### Records from a data collection
· · · · · · ·
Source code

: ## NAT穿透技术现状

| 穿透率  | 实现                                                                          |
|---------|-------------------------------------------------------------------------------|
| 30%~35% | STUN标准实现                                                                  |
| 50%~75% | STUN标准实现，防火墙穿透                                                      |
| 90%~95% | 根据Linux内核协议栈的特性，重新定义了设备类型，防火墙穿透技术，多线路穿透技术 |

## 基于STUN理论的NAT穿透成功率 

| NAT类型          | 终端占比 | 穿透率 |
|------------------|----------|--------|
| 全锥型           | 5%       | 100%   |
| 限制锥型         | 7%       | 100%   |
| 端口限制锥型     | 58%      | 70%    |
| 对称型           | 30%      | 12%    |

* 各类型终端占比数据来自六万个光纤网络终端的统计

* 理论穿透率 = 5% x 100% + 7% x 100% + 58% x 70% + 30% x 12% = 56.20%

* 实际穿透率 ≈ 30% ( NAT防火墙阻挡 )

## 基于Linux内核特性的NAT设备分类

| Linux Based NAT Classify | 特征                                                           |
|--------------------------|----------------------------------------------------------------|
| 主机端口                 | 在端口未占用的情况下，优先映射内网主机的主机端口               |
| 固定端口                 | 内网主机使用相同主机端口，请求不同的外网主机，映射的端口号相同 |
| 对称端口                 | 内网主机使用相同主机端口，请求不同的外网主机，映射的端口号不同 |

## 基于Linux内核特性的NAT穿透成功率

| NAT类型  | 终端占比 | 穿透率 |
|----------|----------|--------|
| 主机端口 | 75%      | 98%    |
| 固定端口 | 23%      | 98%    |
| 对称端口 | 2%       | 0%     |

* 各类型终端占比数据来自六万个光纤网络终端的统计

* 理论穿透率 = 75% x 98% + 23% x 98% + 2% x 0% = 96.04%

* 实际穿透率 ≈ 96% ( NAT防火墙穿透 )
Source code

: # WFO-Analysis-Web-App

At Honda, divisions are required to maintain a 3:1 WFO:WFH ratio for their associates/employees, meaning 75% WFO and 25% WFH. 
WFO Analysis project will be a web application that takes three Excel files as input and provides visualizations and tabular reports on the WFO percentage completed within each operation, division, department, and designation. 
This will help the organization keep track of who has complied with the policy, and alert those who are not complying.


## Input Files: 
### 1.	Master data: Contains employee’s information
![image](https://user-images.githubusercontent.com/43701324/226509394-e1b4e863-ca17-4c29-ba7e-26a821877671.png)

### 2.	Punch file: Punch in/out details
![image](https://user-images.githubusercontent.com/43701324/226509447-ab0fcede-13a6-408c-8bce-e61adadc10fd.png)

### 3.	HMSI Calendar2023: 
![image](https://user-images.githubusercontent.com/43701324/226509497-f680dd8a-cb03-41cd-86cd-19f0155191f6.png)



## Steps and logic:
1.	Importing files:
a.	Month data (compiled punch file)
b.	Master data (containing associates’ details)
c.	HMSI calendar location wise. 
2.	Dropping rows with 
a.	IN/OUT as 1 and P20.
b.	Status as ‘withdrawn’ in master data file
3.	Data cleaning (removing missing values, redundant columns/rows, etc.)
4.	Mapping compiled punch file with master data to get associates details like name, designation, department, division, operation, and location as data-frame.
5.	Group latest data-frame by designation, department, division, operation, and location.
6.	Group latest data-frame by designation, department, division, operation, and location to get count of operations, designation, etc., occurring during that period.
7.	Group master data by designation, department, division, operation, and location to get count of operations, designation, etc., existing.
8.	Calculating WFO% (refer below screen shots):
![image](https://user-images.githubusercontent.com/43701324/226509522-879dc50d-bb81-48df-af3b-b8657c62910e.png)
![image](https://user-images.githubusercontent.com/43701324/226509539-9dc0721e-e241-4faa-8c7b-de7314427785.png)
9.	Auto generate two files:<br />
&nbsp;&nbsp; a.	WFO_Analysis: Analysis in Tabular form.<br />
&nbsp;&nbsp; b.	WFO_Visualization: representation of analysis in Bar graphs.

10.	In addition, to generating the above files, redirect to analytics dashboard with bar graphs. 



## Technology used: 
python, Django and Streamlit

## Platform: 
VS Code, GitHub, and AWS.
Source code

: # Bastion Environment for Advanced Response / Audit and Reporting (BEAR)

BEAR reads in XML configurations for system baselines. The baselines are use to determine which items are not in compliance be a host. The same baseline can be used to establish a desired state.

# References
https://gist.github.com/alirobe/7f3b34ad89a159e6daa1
· · · · · · ·
### EXERCISE INSTRUCTIONS
Print all of the entries exactly as they are written.

### ANSWER TO THIS PROBLEM
Source code

: ## NAT穿透技术现状

| 穿透率  | 实现                                                                          |
|---------|-------------------------------------------------------------------------------|
| 30%~35% | STUN标准实现                                                                  |
| 50%~75% | STUN标准实现，防火墙穿透                                                      |
| 90%~95% | 根据Linux内核协议栈的特性，重新定义了设备类型，防火墙穿透技术，多线路穿透技术 |

## 基于STUN理论的NAT穿透成功率 

| NAT类型          | 终端占比 | 穿透率 |
|------------------|----------|--------|
| 全锥型           | 5%       | 100%   |
| 限制锥型         | 7%       | 100%   |
| 端口限制锥型     | 58%      | 70%    |
| 对称型           | 30%      | 12%    |

* 各类型终端占比数据来自六万个光纤网络终端的统计

* 理论穿透率 = 5% x 100% + 7% x 100% + 58% x 70% + 30% x 12% = 56.20%

* 实际穿透率 ≈ 30% ( NAT防火墙阻挡 )

## 基于Linux内核特性的NAT设备分类

| Linux Based NAT Classify | 特征                                                           |
|--------------------------|----------------------------------------------------------------|
| 主机端口                 | 在端口未占用的情况下，优先映射内网主机的主机端口               |
| 固定端口                 | 内网主机使用相同主机端口，请求不同的外网主机，映射的端口号相同 |
| 对称端口                 | 内网主机使用相同主机端口，请求不同的外网主机，映射的端口号不同 |

## 基于Linux内核特性的NAT穿透成功率

| NAT类型  | 终端占比 | 穿透率 |
|----------|----------|--------|
| 主机端口 | 75%      | 98%    |
| 固定端口 | 23%      | 98%    |
| 对称端口 | 2%       | 0%     |

* 各类型终端占比数据来自六万个光纤网络终端的统计

* 理论穿透率 = 75% x 98% + 23% x 98% + 2% x 0% = 96.04%

* 实际穿透率 ≈ 96% ( NAT防火墙穿透 )
Source code

: # WFO-Analysis-Web-App

At Honda, divisions are required to maintain a 3:1 WFO:WFH ratio for their associates/employees, meaning 75% WFO and 25% WFH. 
WFO Analysis project will be a web application that takes three Excel files as input and provides visualizations and tabular reports on the WFO percentage completed within each operation, division, department, and designation. 
This will help the organization keep track of who has complied with the policy, and alert those who are not complying.


## Input Files: 
### 1.	Master data: Contains employee’s information
![image](https://user-images.githubusercontent.com/43701324/226509394-e1b4e863-ca17-4c29-ba7e-26a821877671.png)

### 2.	Punch file: Punch in/out details
![image](https://user-images.githubusercontent.com/43701324/226509447-ab0fcede-13a6-408c-8bce-e61adadc10fd.png)

### 3.	HMSI Calendar2023: 
![image](https://user-images.githubusercontent.com/43701324/226509497-f680dd8a-cb03-41cd-86cd-19f0155191f6.png)



## Steps and logic:
1.	Importing files:
a.	Month data (compiled punch file)
b.	Master data (containing associates’ details)
c.	HMSI calendar location wise. 
2.	Dropping rows with 
a.	IN/OUT as 1 and P20.
b.	Status as ‘withdrawn’ in master data file
3.	Data cleaning (removing missing values, redundant columns/rows, etc.)
4.	Mapping compiled punch file with master data to get associates details like name, designation, department, division, operation, and location as data-frame.
5.	Group latest data-frame by designation, department, division, operation, and location.
6.	Group latest data-frame by designation, department, division, operation, and location to get count of operations, designation, etc., occurring during that period.
7.	Group master data by designation, department, division, operation, and location to get count of operations, designation, etc., existing.
8.	Calculating WFO% (refer below screen shots):
![image](https://user-images.githubusercontent.com/43701324/226509522-879dc50d-bb81-48df-af3b-b8657c62910e.png)
![image](https://user-images.githubusercontent.com/43701324/226509539-9dc0721e-e241-4faa-8c7b-de7314427785.png)
9.	Auto generate two files:<br />
&nbsp;&nbsp; a.	WFO_Analysis: Analysis in Tabular form.<br />
&nbsp;&nbsp; b.	WFO_Visualization: representation of analysis in Bar graphs.

10.	In addition, to generating the above files, redirect to analytics dashboard with bar graphs. 



## Technology used: 
python, Django and Streamlit

## Platform: 
VS Code, GitHub, and AWS.
Source code

: # Bastion Environment for Advanced Response / Audit and Reporting (BEAR)

BEAR reads in XML configurations for system baselines. The baselines are use to determine which items are not in compliance be a host. The same baseline can be used to establish a desired state.

# References
https://gist.github.com/alirobe/7f3b34ad89a159e6daa1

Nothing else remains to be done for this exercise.